I posted them on my blog as well, with a short note about how sad Stephen was, how perplexed my colleague and I were about what—if anything—to do. Within twenty-four hours, I’d received about five emails from people telling me they wanted to find Stephen and help him. The Nairobi Bureau Chief of the AP said they have been inundated with messages.

Since the story was posted in the beginning of June, I’ve gotten about thirty emails about Stephen.
“I told [friends going to Uganda] about Stephen and my burden for him.”
“We have spoken to the director [of our mission] and he has given us the freedom to pursue Steven.”
“I would like to find a way to assist in getting Stephen out of the mines, paying his school fees for the next eight to ten years.”
On my blog, I posted the names of a few organizations that were doing work in the Kireka quarry and how to get in touch with them. Still, the inquires continued. People didn’t want to get in touch with an organization, they wanted to get in touch with Stephen. I emailed people, and posted: Stephen is very, very sad. But every single kid in the quarry is very, very sad. And there were hundreds of kids working there. It’s great to want to help Stephen, but sitting right next to Stephen, also crushing rocks in the quarry, is another kid who needs help, and right next to the other kid is another one.

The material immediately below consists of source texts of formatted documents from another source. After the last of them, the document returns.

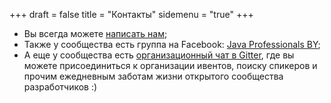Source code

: +++
draft = false
title = "Контакты"
sidemenu = "true"
+++

<ul class="fa-ul">
  <li>Вы всегда можете <a href="mailto:java.professionalsby@gmail.com">написать нам</a>;</li>
  <li>Также у сообщества есть группа на Facebook: <a href="https://www.facebook.com/groups/535918699874448/" target="_blank"><i class="fa fa-facebook-square fa-lg"></i>Java Professionals BY</a>;</li>
  <li>А еще у сообщества есть <a href="https://gitter.im/JavaBy/Community" target="_blank"><i class="fa fa-github fa-fw"></i>организационный чат в Gitter</a>, где вы можете присоединиться к организации ивентов, поиску спикеров и прочим ежедневным заботам жизни открытого сообщества разработчиков :)</li>
</ul>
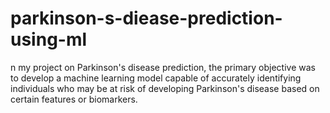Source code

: # parkinson-s-diease-prediction-using-ml
n my project on Parkinson's disease prediction, the primary objective was to develop a machine learning model capable of accurately identifying individuals who may be at risk of developing Parkinson's disease based on certain features or biomarkers.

On July 1, someone emailed me a link to the story The Power of One Donor. It tells the story of a woman in Washington state who was determined to help Stephen. She found a missionary group in Kampala that partnered with her church in Washington and contacted them and sent them money to find and help Stephen.
I called David Knowlton, the Ugandan man who took Stephen in with assistance from the lady in Washington, to check in on Stephen and see what else was new in the quarry.
Knowlton said he’d received many inquires about Stephen. He said that he’s told the interested parties that he’s taken Stephen in, and that there are a lot of other children in the quarry who are just as badly off and would love assistance.
I asked him if any of those people had followed up in the quarry, agreed to help others, after they’d heard that Stephen was already being assisted.
None that he knew of, he said.
Too bad the other kids aren’t on Google, I thought.